There are limitations that need to be considered in this initial investigation. The first is the inclusion of participants with histories of abusing different types of substances. Different substances may affect neurocognitive and brain functioning differently in schizophrenia (3). An important direction for future examinations of past SA is inclusion of samples of schizophrenia and control participants with homogenous SA histories, though a much larger sample size would be needed for this. A second limitation is examining the effect of past SA on only one domain of neurocognition. Despite having the advantage of replicating across two versions of the same WM task, these results should be interpreted with some caution as other domains of neurocognition (e.g., attention, learning, and other types of memory) may be impacted differently by past SA in schizophrenia. A third limitation is the cross-sectional nature of this investigation. Future research will benefit from longitudinal studies of SA in long-term abstinent patients by more accurately capturing the trajectory of past SA in schizophrenia, and if less impaired neurocognition is static as abstinence time increases. Collecting information on family history of SA and dosage of SA could also bolster future longitudinal studies examining the relationship between SA and neurocognitive impairment in schizophrenia. Finally, because we did not do urine or hair screening for presence of substances, our results may be confounded by the reliance on self-report of the absence of current SA.

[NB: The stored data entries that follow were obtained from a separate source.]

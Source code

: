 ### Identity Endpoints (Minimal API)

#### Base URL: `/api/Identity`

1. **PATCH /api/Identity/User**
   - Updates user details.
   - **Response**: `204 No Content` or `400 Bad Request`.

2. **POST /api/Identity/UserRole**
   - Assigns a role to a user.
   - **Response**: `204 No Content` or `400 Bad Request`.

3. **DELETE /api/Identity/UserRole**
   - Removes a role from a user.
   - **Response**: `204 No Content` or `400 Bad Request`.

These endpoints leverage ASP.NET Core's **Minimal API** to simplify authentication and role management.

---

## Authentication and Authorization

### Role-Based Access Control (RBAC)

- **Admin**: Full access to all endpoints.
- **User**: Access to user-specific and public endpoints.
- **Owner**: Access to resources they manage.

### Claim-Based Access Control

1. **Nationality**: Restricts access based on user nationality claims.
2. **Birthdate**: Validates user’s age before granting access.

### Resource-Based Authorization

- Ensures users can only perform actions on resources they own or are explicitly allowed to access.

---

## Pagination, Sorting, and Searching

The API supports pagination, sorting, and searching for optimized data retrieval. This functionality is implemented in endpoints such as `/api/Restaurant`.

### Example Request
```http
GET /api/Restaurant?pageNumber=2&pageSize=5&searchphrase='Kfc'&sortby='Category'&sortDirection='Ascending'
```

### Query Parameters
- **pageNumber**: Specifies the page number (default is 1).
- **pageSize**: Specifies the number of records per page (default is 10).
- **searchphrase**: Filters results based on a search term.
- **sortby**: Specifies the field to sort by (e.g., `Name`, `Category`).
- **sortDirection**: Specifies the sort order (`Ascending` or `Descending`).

In summary, we found a differential impact of past SA on WM-related brain function in controls vs. schizophrenia patients. Controls with past SA displayed increased WM-related brain activation in several frontal-parietal-thalamic regions relative to controls without past SA. In contrast, schizophrenia patients with and without past SA only displayed differences in decreased activation in the middle frontal gyrus and inferior parietal lobule during only the n-back version A. These differential results are in the context of equivalent behavioral WM accuracy between control and schizophrenia patients with and without past SA. These findings are consistent with the suggestion in the literature that individuals with schizophrenia who abuse substances may have fewer neurocognitive deficits (at least initially) due to social skills involved in addiction maintenance (2, 67) and/or had less of a vulnerability to develop psychosis prior to the introduction of abusive substances (24). These preliminary findings of a differential impact of past SA on WM brain functioning among the controls and schizophrenia patients with and without past SA has important implications for the continued understanding of neurobiological processes underlying neurocognitive impairment in schizophrenia patients with and without comorbid SA.

Conflict of Interest Statement

The authors declare that the research was conducted in the absence of any commercial or financial relationships that could be construed as a potential conflict of interest.